Une plainte lui répondit, venue du lit. Rendue à la réalité par ce gémissement, Odette se leva, et la tête penchée dans l’interstice des rideaux, elle demanda, mais tout bas :

— Vous m’appelez, ma tante ?

Aucune réponse, cette fois. La paralytique avait, sans doute, entendu l’exclamation de la jeune femme, mais dans le sommeil, sans rien percevoir qu’un bruit qui l’avait troublée et ne l’avait pas éveillée. Elle continuait de dormir, sans plus gémir. Odette la considérait avec une pitié encore attendrie par la crise d’émotion qu’elle venait de traverser.

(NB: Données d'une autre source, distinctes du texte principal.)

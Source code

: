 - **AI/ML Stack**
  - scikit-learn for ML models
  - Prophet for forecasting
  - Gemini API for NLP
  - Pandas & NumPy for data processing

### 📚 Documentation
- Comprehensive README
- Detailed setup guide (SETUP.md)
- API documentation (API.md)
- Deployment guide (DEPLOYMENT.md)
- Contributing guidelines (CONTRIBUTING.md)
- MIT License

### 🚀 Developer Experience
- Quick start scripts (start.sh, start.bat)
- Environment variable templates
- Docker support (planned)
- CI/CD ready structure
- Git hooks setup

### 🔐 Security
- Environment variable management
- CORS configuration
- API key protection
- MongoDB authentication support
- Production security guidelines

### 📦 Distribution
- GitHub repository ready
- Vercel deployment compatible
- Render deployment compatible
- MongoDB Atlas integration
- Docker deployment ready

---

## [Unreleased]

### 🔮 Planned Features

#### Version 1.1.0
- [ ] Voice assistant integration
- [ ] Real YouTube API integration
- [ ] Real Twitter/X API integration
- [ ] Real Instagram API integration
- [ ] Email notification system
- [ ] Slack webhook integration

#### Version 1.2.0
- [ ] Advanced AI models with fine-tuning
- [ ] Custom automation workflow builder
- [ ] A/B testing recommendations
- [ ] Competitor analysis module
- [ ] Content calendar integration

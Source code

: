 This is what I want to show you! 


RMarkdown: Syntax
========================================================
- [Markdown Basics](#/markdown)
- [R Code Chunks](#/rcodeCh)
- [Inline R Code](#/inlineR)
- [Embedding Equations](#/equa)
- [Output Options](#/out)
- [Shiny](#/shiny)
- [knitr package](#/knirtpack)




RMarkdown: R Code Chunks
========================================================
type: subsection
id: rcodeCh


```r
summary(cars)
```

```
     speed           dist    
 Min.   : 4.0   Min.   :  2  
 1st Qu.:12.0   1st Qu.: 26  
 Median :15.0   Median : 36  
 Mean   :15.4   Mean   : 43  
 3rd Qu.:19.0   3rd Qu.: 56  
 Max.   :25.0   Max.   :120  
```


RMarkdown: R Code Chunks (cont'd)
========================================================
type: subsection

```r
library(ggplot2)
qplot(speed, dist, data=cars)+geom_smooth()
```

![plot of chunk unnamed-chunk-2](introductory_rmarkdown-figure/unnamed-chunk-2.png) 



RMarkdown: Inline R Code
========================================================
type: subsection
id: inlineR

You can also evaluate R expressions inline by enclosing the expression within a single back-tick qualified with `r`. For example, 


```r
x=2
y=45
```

A la faible lueur de la lampe, posée là-bas, dans un angle, elle regardait, comme la Sœur tout à l’heure, ce visage pâle et flétri, ces traits altérés, la terrible déviation de la bouche et de la narine, et elle se rappelait un tableau de famille, conservé dans son petit salon, à elle, où sa tante figurait, toute jeune, au milieu des siens. « Comme la vie est courte ! songea-t-elle, en calculant que ce tableau où se trouvait aussi représenté son père, le frère de la mourante, datait de 1860 : Oui, comme la vie est courte ! Et on n’en a qu’une, Pauvre tante ! Qu’a-t-elle fait de la sienne ? »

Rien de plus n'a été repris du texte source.